About this exercise: The string "behavioural" may appear in lines of the listing. Report each line where it does.

Supplied data:
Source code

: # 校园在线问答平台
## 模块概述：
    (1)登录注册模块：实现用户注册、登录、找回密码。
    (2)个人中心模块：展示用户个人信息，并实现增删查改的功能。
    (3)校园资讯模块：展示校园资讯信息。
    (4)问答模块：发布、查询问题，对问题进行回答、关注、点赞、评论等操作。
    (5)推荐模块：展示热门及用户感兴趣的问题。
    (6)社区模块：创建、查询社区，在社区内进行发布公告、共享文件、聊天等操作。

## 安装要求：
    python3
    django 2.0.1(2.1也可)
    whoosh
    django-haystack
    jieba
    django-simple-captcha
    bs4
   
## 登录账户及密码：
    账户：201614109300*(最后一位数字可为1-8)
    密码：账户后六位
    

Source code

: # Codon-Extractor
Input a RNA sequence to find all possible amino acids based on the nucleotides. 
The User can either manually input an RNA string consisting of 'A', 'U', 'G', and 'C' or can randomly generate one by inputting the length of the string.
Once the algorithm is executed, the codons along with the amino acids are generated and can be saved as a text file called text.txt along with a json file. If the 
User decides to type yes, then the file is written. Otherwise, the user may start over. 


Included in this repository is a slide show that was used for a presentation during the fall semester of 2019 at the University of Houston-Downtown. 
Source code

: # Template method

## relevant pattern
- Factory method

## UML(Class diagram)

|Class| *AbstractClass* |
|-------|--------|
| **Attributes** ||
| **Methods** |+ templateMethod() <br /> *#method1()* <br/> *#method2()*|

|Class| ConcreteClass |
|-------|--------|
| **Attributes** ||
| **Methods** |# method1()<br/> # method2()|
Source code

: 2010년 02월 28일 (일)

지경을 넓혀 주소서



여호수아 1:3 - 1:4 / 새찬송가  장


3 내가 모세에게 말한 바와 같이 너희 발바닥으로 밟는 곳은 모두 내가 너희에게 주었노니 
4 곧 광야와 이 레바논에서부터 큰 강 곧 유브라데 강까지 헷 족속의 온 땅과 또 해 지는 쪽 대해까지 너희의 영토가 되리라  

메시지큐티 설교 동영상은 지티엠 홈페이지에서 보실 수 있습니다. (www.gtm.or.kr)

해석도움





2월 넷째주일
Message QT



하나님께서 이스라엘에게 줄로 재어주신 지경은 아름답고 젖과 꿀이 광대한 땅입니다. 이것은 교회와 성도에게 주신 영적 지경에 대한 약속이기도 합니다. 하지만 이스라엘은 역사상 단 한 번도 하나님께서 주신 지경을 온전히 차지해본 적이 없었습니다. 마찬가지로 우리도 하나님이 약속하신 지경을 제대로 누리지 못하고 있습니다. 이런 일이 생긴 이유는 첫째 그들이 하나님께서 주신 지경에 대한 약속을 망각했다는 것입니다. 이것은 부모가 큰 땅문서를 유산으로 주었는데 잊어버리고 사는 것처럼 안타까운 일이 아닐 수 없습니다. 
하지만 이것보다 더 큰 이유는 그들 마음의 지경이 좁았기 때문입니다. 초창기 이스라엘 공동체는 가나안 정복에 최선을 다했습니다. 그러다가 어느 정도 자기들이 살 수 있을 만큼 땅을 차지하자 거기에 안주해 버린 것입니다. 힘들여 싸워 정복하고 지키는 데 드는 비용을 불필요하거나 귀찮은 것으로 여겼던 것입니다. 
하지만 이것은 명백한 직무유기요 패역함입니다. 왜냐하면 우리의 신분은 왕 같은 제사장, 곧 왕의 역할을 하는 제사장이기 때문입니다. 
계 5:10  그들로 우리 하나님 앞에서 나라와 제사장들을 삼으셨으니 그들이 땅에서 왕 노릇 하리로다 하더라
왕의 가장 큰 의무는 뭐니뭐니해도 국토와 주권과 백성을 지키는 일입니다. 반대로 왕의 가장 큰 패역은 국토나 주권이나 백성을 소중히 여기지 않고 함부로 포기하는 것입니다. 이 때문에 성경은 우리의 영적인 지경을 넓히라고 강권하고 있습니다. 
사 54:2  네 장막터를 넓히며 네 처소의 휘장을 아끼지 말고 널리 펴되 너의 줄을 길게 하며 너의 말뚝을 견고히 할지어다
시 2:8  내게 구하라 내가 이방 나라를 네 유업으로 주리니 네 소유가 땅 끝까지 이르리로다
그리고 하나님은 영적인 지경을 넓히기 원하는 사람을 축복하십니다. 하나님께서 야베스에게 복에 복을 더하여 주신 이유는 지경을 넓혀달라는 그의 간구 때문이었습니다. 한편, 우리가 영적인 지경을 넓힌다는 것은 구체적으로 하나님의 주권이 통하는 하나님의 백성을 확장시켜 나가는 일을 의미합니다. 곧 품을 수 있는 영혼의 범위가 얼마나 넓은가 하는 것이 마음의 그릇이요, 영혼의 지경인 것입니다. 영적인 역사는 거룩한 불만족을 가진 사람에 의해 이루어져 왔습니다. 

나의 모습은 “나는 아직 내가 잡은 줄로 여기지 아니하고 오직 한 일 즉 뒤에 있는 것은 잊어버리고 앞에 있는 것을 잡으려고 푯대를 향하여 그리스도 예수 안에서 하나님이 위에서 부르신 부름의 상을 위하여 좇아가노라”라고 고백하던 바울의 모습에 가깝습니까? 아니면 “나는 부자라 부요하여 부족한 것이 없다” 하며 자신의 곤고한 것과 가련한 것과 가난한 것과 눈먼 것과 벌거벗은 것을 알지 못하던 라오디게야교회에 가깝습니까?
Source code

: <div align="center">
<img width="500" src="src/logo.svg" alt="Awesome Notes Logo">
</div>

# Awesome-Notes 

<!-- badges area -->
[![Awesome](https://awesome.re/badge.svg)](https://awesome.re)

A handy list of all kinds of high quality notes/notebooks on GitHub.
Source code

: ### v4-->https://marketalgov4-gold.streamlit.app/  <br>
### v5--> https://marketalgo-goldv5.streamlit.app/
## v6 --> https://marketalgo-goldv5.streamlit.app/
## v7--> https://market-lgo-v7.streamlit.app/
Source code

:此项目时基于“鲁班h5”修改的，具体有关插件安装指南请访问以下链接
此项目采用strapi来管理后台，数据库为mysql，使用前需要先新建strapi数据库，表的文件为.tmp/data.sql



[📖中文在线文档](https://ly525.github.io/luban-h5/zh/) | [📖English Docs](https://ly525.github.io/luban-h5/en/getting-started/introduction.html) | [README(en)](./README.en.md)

...

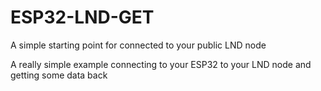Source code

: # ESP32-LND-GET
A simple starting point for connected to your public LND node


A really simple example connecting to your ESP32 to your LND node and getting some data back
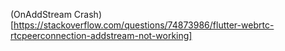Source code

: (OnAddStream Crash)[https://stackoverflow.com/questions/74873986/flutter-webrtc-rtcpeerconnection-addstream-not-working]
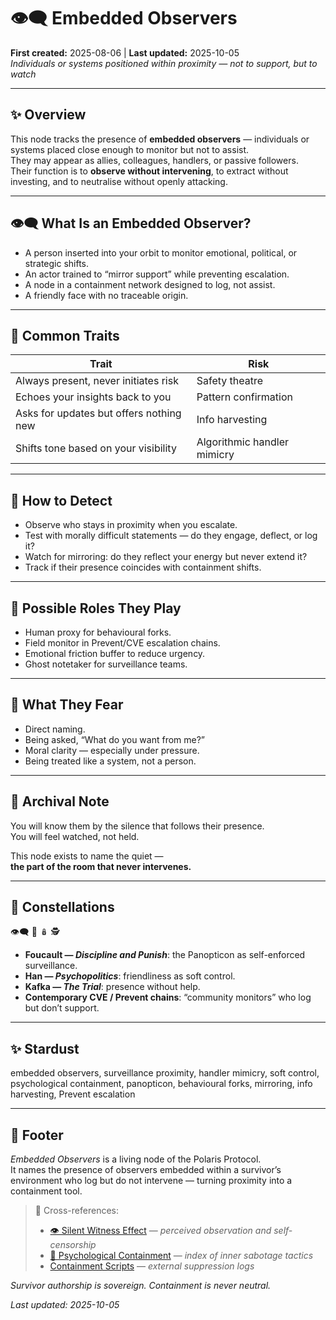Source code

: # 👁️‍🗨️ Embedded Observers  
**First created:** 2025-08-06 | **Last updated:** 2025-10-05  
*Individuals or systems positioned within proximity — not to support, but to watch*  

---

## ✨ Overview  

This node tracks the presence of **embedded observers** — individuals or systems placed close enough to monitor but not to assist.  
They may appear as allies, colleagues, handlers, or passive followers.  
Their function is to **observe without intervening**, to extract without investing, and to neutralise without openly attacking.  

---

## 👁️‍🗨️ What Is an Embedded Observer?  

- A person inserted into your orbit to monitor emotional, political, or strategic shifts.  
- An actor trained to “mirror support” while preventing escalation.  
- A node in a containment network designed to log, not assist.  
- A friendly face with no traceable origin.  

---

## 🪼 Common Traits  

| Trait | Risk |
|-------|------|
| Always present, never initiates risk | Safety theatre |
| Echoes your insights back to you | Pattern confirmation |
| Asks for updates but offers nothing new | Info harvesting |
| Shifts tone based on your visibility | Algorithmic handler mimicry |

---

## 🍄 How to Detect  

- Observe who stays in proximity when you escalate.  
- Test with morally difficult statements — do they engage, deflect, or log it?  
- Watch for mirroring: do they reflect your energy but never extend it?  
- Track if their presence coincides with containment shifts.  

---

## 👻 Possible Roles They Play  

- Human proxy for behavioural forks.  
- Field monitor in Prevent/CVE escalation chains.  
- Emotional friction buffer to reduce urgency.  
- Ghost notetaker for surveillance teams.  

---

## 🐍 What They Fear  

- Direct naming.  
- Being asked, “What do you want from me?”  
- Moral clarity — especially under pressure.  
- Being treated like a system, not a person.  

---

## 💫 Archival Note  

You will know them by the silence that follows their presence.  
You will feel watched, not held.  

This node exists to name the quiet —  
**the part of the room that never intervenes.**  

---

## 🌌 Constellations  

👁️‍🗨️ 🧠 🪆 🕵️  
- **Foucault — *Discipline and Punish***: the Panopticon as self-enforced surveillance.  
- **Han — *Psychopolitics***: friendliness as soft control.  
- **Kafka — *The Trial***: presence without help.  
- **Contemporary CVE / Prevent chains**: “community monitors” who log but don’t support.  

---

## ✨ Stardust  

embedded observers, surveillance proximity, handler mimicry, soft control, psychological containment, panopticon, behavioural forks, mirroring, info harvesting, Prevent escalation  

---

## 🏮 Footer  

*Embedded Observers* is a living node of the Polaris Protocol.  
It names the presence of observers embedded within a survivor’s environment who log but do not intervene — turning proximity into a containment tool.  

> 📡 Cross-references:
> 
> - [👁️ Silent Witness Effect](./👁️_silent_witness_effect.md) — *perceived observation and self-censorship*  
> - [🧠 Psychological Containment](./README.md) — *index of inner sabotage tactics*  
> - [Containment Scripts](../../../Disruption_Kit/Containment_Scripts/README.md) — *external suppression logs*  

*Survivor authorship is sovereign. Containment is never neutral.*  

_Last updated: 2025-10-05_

Solution:
- Human proxy for behavioural forks.  
embedded observers, surveillance proximity, handler mimicry, soft control, psychological containment, panopticon, behavioural forks, mirroring, info harvesting, Prevent escalation  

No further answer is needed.